**What the task asks:** Select the lines below containing the word "oldState".

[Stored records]
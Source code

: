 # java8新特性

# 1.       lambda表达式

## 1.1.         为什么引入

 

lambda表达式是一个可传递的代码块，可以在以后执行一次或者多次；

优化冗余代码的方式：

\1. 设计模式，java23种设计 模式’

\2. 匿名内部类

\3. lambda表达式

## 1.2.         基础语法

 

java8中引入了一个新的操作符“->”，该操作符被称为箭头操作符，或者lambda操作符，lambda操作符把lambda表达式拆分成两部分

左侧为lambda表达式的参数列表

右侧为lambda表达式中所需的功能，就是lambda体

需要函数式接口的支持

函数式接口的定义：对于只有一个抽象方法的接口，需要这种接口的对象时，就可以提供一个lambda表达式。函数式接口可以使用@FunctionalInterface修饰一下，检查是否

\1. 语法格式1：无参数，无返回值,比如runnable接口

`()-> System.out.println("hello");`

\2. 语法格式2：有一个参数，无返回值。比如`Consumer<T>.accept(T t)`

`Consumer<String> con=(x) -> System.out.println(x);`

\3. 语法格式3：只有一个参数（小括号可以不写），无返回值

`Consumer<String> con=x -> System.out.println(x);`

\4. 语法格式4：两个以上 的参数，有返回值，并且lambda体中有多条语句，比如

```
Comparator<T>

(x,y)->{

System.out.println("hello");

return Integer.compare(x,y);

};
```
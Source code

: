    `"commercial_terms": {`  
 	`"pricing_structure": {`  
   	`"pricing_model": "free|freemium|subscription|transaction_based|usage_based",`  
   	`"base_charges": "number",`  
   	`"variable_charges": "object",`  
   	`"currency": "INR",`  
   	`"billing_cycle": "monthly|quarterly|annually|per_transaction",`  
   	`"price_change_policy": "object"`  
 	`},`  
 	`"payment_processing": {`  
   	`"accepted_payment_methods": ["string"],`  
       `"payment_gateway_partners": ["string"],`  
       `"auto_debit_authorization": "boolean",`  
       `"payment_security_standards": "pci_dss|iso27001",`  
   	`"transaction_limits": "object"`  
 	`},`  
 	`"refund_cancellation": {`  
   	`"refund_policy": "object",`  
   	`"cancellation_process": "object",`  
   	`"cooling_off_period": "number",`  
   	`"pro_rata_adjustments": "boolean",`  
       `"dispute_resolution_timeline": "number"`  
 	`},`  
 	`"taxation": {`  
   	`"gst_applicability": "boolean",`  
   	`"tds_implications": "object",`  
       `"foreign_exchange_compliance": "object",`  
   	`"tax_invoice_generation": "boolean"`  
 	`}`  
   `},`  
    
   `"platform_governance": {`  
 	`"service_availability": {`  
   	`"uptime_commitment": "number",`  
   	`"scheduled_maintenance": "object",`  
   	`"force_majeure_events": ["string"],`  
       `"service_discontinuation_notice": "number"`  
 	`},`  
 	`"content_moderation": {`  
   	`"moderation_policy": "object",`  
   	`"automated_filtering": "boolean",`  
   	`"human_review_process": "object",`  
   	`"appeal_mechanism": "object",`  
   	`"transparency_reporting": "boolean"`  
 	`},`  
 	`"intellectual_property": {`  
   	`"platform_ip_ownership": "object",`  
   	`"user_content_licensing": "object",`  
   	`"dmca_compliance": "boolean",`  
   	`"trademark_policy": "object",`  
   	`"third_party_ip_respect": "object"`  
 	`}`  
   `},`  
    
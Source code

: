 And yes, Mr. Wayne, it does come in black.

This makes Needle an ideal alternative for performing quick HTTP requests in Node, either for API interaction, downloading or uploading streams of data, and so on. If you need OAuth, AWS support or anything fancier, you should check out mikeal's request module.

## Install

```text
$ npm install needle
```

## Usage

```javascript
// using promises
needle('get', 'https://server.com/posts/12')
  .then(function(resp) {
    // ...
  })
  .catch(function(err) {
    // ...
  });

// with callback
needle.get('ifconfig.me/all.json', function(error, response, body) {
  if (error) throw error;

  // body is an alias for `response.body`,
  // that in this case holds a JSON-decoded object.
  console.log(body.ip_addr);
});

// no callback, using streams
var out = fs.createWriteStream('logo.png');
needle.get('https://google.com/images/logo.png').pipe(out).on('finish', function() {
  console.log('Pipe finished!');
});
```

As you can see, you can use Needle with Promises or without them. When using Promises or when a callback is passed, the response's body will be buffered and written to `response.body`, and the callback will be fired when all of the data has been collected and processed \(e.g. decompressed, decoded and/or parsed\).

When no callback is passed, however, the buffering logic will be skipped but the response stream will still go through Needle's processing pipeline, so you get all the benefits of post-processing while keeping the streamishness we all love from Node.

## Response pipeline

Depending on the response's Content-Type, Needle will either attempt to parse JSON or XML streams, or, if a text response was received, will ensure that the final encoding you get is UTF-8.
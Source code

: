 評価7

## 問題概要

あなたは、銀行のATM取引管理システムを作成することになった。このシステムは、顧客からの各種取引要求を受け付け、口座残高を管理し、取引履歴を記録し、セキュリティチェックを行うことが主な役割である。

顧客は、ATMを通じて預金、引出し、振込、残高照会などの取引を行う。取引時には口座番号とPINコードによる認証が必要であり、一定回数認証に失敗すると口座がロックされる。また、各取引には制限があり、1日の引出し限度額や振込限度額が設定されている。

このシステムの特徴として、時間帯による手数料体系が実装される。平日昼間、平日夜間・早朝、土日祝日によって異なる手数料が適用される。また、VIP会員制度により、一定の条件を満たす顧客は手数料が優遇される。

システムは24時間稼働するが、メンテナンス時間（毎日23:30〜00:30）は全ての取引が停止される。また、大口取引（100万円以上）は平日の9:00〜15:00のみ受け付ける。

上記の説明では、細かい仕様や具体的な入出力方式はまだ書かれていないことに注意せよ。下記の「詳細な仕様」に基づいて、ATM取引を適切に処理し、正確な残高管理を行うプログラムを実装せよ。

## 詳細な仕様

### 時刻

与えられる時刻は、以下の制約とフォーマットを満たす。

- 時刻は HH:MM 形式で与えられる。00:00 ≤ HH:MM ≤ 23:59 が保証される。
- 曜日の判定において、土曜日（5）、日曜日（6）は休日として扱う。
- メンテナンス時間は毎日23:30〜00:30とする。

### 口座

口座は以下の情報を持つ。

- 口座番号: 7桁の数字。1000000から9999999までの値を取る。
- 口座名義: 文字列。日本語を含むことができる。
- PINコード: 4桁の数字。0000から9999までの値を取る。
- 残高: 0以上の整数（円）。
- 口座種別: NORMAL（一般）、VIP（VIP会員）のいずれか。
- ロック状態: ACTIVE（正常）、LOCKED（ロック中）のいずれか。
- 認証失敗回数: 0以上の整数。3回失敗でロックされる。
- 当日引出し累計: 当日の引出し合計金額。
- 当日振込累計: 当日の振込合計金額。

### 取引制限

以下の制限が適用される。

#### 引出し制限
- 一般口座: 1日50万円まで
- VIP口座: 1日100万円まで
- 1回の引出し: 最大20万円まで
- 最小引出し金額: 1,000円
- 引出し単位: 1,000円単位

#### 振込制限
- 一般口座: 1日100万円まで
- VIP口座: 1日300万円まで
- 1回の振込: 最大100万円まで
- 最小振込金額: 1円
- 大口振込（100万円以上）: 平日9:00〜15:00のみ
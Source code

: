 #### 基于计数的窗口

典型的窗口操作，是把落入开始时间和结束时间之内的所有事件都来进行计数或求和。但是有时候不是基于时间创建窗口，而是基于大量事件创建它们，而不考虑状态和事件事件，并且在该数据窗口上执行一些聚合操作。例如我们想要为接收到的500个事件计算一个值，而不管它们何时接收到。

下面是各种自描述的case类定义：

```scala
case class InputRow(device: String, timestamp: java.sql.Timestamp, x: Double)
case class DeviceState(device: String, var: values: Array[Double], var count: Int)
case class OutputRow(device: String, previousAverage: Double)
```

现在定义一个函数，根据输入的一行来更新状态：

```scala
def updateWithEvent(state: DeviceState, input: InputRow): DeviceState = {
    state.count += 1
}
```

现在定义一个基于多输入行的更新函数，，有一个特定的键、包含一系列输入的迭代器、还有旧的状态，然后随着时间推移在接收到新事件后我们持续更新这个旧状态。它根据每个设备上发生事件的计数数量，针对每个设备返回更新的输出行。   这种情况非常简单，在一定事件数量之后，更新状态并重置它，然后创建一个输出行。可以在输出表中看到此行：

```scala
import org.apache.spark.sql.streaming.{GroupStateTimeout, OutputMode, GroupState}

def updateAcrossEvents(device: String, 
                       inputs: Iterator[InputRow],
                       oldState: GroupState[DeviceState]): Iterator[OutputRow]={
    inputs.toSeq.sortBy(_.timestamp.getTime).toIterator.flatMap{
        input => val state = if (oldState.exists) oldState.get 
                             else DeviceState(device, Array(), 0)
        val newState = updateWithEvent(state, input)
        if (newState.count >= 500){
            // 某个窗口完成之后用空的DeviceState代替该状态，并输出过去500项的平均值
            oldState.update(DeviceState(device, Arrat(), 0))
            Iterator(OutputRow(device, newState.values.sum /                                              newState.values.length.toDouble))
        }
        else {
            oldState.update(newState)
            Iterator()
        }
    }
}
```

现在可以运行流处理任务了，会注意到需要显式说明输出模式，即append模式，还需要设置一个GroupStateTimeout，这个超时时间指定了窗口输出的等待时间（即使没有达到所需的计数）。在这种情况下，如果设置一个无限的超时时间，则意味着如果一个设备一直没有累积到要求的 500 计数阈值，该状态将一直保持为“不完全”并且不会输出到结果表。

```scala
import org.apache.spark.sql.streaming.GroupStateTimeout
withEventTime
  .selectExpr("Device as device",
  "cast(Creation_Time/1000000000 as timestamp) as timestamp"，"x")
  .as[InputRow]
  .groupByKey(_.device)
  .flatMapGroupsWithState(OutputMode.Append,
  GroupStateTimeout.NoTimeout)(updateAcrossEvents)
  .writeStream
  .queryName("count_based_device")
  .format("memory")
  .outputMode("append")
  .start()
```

**Task output:**
                       oldState: GroupState[DeviceState]): Iterator[OutputRow]={
        input => val state = if (oldState.exists) oldState.get 
            oldState.update(DeviceState(device, Arrat(), 0))
            oldState.update(newState)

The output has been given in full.